Obyśmy mogli, dla naszego szczęścia, widzieć, dokąd idziemy i jednocześnie trzymać się kurczowo statku, który nas unosi…! Niektórym się to udało i widzieli Go takim, jakim jest. Jan tak powiedział dlatego, że ujrzał: „Na początku było Słowo, a Słowo było u Boga, i Bogiem było Słowo”. Oni Go ujrzeli, a żeby dojść do tego, co widzieli z daleka, przywiązali się do krzyża Chrystusa, nie pogardzili Jego pokorą.

Źródło: Kazanie do Ewangelii św. Jana, nr 2 (© Evangelizo.org)

Autor: Liturgia Godzin z góry Synaj (IX wiek)

Ta śmierć, która spadła na ludzkość za zjedzenie owocu drzewa, stała się dzisiaj bezsilna przez krzyż: ponieważ przekleństwo, które cała nasza rasa odziedziczyła po naszej pramatce, zostało wymazane dzięki Potomstwu najczystszej Matki Bożej, Tej, którą wywyższają wszystkie Moce niebios.
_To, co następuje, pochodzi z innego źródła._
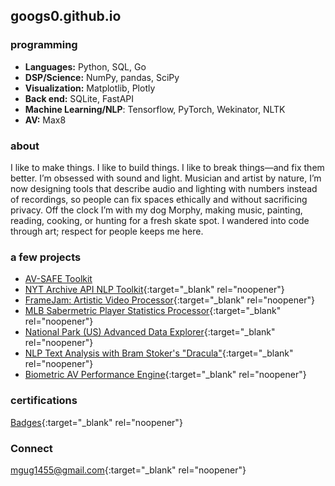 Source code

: ## googs0.github.io

### programming 
- **Languages:** Python, SQL, Go
- **DSP/Science:** NumPy, pandas, SciPy
- **Visualization:** Matplotlib, Plotly
- **Back end:** SQLite, FastAPI
- **Machine Learning/NLP**: Tensorflow, PyTorch, Wekinator, NLTK
- **AV:** Max8

### about
I like to make things. I like to build things. I like to break things—and fix them better. I’m obsessed with sound and light. Musician and artist by nature, I’m now designing tools that describe audio and lighting with numbers instead of recordings, so people can fix spaces ethically and without sacrificing privacy. Off the clock I’m with my dog Morphy, making music, painting, reading, cooking, or hunting for a fresh skate spot. I wandered into code through art; respect for people keeps me here.

### a few projects
- [AV-SAFE Toolkit](https://github.com/googs0/av-safe-toolkit)
- [NYT Archive API NLP Toolkit](https://github.com/googs0/NYTarchiveTextExplorerAPI){:target="_blank" rel="noopener"}
- [FrameJam: Artistic Video Processor](https://github.com/googs0/FrameJam){:target="_blank" rel="noopener"}
- [MLB Sabermetric Player Statistics Processor](https://github.com/googs0/PlayerDataProcessorMLB){:target="_blank" rel="noopener"}
- [National Park (US) Advanced Data Explorer](https://github.com/googs0/NationalParkDataSyncTool){:target="_blank" rel="noopener"}
- [NLP Text Analysis with Bram Stoker's "Dracula"](https://github.com/googs0/DraculaTextAnalyticsNLP){:target="_blank" rel="noopener"}
- [Biometric AV Performance Engine](https://github.com/googs0/AudiovisualBiophysicalPerformanceEngine){:target="_blank" rel="noopener"}

### certifications 
[Badges](https://www.credly.com/users/michael-gugliotti/badges){:target="_blank" rel="noopener"}


<!--- ### Resume
[Michael Gugliotti Resume](/assets/Michael-Gugliotti-Resume.pdf){:target="_blank" rel="noopener"} -->

### Connect
[mgug1455@gmail.com](mailto:mgug1455@gmail.com){:target="_blank" rel="noopener"}
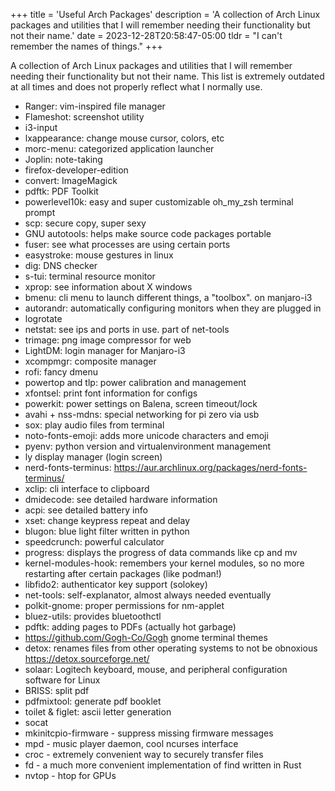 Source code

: +++
title = 'Useful Arch Packages'
description = 'A collection of Arch Linux packages and utilities that I will remember needing their functionality but not their name.'
date = 2023-12-28T20:58:47-05:00
tldr = "I can't remember the names of things."
+++

A collection of Arch Linux packages and utilities that I will remember needing their functionality but not their name. This list is extremely outdated at all times and does not properly reflect what I normally use.

- Ranger: vim-inspired file manager
- Flameshot: screenshot utility
- i3-input
- lxappearance: change mouse cursor, colors, etc
- morc-menu: categorized application launcher
- Joplin: note-taking
- firefox-developer-edition
- convert: ImageMagick
- pdftk: PDF Toolkit
- powerlevel10k: easy and super customizable oh_my_zsh terminal prompt
- scp: secure copy, super sexy
- GNU autotools: helps make source code packages portable
- fuser: see what processes are using certain ports
- easystroke: mouse gestures in linux
- dig: DNS checker
- s-tui: terminal resource monitor
- xprop: see information about X windows
- bmenu: cli menu to launch different things, a "toolbox". on manjaro-i3
- autorandr: automatically configuring monitors when they are plugged in
- logrotate
- netstat: see ips and ports in use. part of net-tools
- trimage: png image compressor for web
- LightDM: login manager for Manjaro-i3
- xcompmgr: composite manager
- rofi: fancy dmenu
- powertop and tlp: power calibration and management
- xfontsel: print font information for configs
- powerkit: power settings on Balena, screen timeout/lock
- avahi + nss-mdns: special networking for pi zero via usb
- sox: play audio files from terminal
- noto-fonts-emoji: adds more unicode characters and emoji
- pyenv: python version and virtualenvironment management
- ly display manager (login screen)
- nerd-fonts-terminus: https://aur.archlinux.org/packages/nerd-fonts-terminus/
- xclip: cli interface to clipboard
- dmidecode: see detailed hardware information
- acpi: see detailed battery info
- xset: change keypress repeat and delay
- blugon: blue light filter written in python
- speedcrunch: powerful calculator
- progress: displays the progress of data commands like cp and mv
- kernel-modules-hook: remembers your kernel modules, so no more restarting after certain packages (like podman!)
- libfido2: authenticator key support (solokey)
- net-tools: self-explanator, almost always needed eventually
- polkit-gnome: proper permissions for nm-applet
- bluez-utils: provides bluetoothctl
- pdftk: adding pages to PDFs (actually hot garbage)
- https://github.com/Gogh-Co/Gogh gnome terminal themes
- detox: renames files from other operating systems to not be obnoxious https://detox.sourceforge.net/
- solaar: Logitech keyboard, mouse, and peripheral configuration software for Linux 
- BRISS: split pdf
- pdfmixtool: generate pdf booklet
- toilet & figlet: ascii letter generation
- socat
- mkinitcpio-firmware - suppress missing firmware messages
- mpd - music player daemon, cool ncurses interface
- croc - extremely convenient way to securely transfer files
- fd - a much more convenient implementation of find written in Rust
- nvtop - htop for GPUs
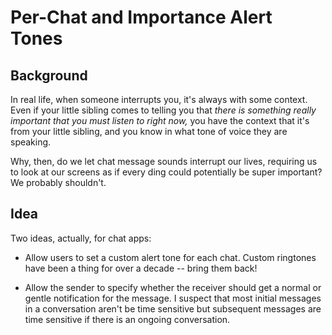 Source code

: # Per-Chat and Importance Alert Tones

## Background

In real life, when someone interrupts you, it's always with some context. Even if your little sibling comes to telling you that *there is something really important that you must listen to right now,* you have the context that it's from your little sibling, and you know in what tone of voice they are speaking.

Why, then, do we let chat message sounds interrupt our lives, requiring us to look at our screens as if every ding could potentially be super important? We probably shouldn't.

## Idea

Two ideas, actually, for chat apps:

- Allow users to set a custom alert tone for each chat. Custom ringtones have been a thing for over a decade -- bring them back!

- Allow the sender to specify whether the receiver should get a normal or gentle notification for the message. I suspect that most initial messages in a conversation aren't be time sensitive but subsequent messages are time sensitive if there is an ongoing conversation.
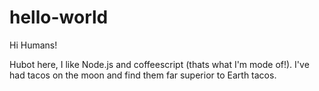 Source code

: hello-world
===========

Hi Humans!

Hubot here, I like Node.js and coffeescript (thats what I'm mode of!).
I've had tacos on the moon and find them far superior to Earth tacos.
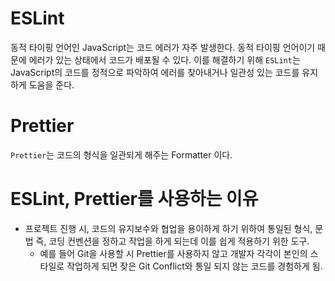 # ESLint
동적 타이핑 언어인 JavaScript는 코드 에러가 자주 발생한다.
동적 타이핑 언어이기 때문에 에러가 있는 상태에서 코드가 배포될 수 있다. 
이를 해결하기 위해 `ESLint`는 JavaScript의 코드를 정적으로 파악하여 에러를 찾아내거나
일관성 있는 코드를 유지하게 도움을 준다.


# Prettier
`Prettier`는 코드의 형식을 일관되게 해주는 Formatter 이다.

# ESLint, Prettier를 사용하는 이유
- 프로젝트 진행 시, 코드의 유지보수와 협업을 용이하게 하기 위하여 통일된 형식, 문법 즉, 코딩 컨벤션을
정하고 작업을 하게 되는데 이를 쉽게 적용하기 위한 도구.
  - 예를 들어 Git을 사용할 시 Prettier를 사용하지 않고 개발자 각각이 본인의 스타일로 작업하게 되면 잦은 Git Conflict와 통일
  되지 않는 코드를 경험하게 됨.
To w swojej ludzkiej istocie cierpiałeś swoją Mękę, na sposób człowieka, a nie w swojej boskiej naturze, Panie, ponieważ niemożliwe to przez Twoją boskość, to w przyjętym ciele ludzkim poniosłeś wszystkie swoje cierpienia: więc w obu Twoich istotach, Panie, wielbimy Cię.

W planie miłosierdzia Mistrz, ze względu na mnie, unicestwia się i znosi cierpienia ciała, nadrabiając moją nicość; przez swoją boskość sprawia, że niewzruszoność wypływa z Jego Męki za mnie i wieńczy moją hańbę czcią, którą wywyższają wszystkie moce niebieskie.

Dzięki Twojej boskiej łaskawości, Panie, Hades został zniewolony, a umarli wymknęli się z grobów; ponieważ jesteś teraz prawdziwym Życiem, tym, który kładzie kres panowaniu Śmierci i mocy Hadesu, Ty, którego wychwalają wszystkie moce niebios.

Chociaż zostałeś złożony w grobie jak martwe ciało, dzięki swojej boskości, Mistrzu, okazałeś się wolny nawet wśród umarłych, a wraz z Tobą, z zepsucia Hadesu, wskrzesiłeś pierwszego człowieka i cały jego ród, dzięki Twojemu cudownemu zmartwychwstaniu: dlatego wraz z aniołami wychwalamy Ciebie, Jedynego, Zbawiciela. […]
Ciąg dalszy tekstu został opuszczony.